··· THE INPUT ···
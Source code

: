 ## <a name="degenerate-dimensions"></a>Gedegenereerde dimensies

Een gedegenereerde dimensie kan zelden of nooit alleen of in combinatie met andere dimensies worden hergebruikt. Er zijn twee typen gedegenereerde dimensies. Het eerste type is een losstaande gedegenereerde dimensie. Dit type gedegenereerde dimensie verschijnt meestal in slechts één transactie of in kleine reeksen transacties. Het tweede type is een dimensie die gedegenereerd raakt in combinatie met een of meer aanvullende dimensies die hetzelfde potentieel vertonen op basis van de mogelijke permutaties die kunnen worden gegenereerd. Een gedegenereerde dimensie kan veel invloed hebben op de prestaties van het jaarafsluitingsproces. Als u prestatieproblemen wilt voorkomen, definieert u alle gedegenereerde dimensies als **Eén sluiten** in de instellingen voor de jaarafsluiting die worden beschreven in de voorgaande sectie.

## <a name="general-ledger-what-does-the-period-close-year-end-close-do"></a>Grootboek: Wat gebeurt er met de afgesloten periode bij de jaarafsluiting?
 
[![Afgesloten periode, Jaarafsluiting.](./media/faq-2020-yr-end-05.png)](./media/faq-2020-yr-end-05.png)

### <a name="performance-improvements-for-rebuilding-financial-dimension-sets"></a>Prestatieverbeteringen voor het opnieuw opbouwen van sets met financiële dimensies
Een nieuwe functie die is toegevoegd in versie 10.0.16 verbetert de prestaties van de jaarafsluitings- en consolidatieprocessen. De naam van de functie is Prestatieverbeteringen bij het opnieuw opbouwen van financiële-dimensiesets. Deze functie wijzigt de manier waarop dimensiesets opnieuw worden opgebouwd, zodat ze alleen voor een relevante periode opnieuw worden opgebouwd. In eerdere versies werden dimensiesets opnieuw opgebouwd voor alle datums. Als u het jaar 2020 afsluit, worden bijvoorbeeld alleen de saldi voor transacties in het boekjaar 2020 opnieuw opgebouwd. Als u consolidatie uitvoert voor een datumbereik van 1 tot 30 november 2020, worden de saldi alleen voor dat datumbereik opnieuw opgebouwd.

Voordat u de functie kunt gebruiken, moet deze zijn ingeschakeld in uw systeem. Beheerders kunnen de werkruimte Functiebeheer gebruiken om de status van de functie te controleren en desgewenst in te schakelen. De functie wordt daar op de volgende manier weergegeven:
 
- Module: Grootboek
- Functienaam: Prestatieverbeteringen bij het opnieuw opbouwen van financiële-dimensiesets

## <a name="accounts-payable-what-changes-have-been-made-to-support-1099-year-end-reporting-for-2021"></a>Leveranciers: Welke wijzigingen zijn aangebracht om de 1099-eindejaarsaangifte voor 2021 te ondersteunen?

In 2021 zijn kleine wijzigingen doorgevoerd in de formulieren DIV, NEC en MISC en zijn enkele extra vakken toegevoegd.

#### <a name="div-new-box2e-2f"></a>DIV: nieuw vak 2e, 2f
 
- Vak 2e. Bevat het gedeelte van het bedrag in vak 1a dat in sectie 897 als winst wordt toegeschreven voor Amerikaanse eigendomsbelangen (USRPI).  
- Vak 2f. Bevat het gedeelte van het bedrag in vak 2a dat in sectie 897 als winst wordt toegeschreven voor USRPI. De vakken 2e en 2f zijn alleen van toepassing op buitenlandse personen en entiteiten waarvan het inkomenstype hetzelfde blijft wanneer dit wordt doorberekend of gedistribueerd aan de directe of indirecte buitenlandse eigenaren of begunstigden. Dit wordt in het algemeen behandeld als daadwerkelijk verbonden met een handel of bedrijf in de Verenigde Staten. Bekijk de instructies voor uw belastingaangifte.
···
_EXERCISE REQUIREMENTS_. In the listing above, find the line containing "2021 te ondersteunen?" and the line containing "nieuw vak 2e, 2f". Output them and every line between, exactly, and nothing else.

_YOUR RESPONSE_.
## <a name="accounts-payable-what-changes-have-been-made-to-support-1099-year-end-reporting-for-2021"></a>Leveranciers: Welke wijzigingen zijn aangebracht om de 1099-eindejaarsaangifte voor 2021 te ondersteunen?

In 2021 zijn kleine wijzigingen doorgevoerd in de formulieren DIV, NEC en MISC en zijn enkele extra vakken toegevoegd.

#### <a name="div-new-box2e-2f"></a>DIV: nieuw vak 2e, 2f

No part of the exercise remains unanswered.